(Data entries)
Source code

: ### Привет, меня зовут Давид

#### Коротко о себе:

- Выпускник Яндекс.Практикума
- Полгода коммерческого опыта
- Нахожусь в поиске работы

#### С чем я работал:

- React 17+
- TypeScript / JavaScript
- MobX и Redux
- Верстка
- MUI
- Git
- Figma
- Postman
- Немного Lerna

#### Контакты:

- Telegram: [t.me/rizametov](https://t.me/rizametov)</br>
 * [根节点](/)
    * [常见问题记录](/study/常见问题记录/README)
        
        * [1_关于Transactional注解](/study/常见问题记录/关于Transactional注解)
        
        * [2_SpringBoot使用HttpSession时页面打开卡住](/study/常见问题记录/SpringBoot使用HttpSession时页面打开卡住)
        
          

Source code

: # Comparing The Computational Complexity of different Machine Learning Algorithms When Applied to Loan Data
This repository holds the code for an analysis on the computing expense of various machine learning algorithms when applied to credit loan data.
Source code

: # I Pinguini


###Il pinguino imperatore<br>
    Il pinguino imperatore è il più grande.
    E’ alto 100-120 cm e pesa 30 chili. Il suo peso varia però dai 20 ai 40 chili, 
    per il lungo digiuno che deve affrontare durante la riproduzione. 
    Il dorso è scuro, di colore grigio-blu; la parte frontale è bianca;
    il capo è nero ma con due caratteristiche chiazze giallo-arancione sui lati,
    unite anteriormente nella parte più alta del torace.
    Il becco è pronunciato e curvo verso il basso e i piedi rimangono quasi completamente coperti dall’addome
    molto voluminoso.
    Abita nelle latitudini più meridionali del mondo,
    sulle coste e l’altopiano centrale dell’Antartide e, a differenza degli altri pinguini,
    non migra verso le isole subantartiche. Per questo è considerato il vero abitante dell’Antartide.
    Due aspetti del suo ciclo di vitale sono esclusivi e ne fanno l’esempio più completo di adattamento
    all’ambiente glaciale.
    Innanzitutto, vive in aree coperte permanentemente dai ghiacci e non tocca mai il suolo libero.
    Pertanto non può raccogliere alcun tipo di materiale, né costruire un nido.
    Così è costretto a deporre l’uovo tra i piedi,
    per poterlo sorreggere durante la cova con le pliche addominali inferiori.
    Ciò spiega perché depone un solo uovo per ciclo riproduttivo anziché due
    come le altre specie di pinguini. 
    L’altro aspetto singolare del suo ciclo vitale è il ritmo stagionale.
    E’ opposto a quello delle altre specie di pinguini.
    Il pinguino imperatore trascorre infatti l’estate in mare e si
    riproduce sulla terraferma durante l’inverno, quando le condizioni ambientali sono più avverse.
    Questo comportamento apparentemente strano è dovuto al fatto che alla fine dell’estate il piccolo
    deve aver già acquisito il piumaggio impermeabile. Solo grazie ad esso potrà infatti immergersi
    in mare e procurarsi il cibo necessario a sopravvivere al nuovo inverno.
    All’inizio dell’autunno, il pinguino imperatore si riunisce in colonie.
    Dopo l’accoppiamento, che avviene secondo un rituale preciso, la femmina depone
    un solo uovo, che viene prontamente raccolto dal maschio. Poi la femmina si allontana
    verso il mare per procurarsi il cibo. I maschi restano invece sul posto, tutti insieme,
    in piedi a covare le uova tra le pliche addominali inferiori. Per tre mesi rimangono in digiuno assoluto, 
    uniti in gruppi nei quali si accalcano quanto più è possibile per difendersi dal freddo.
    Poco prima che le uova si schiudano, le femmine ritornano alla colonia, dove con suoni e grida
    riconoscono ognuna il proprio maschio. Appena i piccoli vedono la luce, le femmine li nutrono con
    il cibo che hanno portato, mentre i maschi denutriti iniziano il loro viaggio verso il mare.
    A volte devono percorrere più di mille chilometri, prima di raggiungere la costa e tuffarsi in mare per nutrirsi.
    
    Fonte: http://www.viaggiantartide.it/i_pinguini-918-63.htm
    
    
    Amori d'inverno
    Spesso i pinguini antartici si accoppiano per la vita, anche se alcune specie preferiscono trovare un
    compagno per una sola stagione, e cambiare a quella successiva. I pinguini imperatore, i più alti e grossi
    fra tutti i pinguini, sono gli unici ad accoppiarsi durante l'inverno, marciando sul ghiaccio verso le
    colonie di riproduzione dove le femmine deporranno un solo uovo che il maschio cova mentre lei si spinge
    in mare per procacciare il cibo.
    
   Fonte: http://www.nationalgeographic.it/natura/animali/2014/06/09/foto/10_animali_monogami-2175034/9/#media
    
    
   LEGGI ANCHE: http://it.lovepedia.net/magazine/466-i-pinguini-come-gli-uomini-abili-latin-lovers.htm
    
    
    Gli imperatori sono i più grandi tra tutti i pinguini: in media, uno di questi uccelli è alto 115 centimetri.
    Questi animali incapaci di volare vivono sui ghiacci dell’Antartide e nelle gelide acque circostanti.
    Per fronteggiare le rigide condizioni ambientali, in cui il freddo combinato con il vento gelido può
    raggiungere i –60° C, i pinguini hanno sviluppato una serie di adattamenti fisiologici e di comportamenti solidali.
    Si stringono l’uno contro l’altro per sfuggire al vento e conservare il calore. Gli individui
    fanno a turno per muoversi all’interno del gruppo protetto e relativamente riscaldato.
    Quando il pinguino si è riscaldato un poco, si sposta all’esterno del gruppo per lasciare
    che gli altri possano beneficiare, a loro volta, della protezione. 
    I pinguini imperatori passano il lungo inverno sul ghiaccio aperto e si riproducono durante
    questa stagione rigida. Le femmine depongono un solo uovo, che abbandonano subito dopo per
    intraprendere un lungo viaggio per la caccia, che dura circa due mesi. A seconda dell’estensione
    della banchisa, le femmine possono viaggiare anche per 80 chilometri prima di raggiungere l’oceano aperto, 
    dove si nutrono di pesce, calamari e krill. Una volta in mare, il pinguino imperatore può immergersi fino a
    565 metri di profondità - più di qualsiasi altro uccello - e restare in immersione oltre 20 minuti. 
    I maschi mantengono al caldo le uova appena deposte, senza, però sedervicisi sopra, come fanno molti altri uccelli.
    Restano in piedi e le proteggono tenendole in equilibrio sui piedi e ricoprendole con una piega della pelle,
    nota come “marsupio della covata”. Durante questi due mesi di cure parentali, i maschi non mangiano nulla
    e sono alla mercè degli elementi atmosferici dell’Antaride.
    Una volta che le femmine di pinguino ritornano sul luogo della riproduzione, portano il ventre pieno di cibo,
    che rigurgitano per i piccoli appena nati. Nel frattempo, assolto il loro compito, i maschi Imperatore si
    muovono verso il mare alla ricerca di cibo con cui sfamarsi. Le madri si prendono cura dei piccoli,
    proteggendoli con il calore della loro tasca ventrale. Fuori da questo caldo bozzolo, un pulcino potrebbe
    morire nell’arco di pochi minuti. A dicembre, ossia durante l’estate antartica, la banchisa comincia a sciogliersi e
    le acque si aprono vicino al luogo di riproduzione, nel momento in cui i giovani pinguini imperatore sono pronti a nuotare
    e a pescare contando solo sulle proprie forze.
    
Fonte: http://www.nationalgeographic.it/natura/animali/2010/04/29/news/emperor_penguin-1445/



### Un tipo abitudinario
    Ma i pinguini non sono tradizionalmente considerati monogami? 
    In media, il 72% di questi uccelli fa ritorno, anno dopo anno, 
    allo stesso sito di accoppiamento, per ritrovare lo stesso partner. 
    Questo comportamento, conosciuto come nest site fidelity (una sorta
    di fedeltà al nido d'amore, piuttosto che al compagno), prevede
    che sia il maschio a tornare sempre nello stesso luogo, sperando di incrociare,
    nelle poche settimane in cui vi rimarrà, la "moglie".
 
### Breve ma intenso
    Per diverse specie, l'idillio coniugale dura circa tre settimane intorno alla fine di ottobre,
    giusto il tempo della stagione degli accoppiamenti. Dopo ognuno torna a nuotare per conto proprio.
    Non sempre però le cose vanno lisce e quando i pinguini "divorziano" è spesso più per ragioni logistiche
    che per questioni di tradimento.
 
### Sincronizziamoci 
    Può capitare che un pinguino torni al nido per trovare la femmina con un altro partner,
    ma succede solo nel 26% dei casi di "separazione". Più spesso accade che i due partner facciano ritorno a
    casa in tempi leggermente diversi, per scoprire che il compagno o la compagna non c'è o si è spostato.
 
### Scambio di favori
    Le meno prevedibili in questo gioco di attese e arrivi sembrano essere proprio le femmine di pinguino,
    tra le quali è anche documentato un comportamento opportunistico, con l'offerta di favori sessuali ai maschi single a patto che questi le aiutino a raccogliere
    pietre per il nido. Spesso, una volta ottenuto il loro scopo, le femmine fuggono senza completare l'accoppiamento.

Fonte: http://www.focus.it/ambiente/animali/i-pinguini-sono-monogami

Your goal:
Could you write out, exactly as they stand, only the lines above that begin at the line with "intraprendere un lungo" and stop after the line with "proteggendoli con il"?

Solution for this exercise:
    intraprendere un lungo viaggio per la caccia, che dura circa due mesi. A seconda dell’estensione
    della banchisa, le femmine possono viaggiare anche per 80 chilometri prima di raggiungere l’oceano aperto, 
    dove si nutrono di pesce, calamari e krill. Una volta in mare, il pinguino imperatore può immergersi fino a
    565 metri di profondità - più di qualsiasi altro uccello - e restare in immersione oltre 20 minuti. 
    I maschi mantengono al caldo le uova appena deposte, senza, però sedervicisi sopra, come fanno molti altri uccelli.
    Restano in piedi e le proteggono tenendole in equilibrio sui piedi e ricoprendole con una piega della pelle,
    nota come “marsupio della covata”. Durante questi due mesi di cure parentali, i maschi non mangiano nulla
    e sono alla mercè degli elementi atmosferici dell’Antaride.
    Una volta che le femmine di pinguino ritornano sul luogo della riproduzione, portano il ventre pieno di cibo,
    che rigurgitano per i piccoli appena nati. Nel frattempo, assolto il loro compito, i maschi Imperatore si
    muovono verso il mare alla ricerca di cibo con cui sfamarsi. Le madri si prendono cura dei piccoli,
    proteggendoli con il calore della loro tasca ventrale. Fuori da questo caldo bozzolo, un pulcino potrebbe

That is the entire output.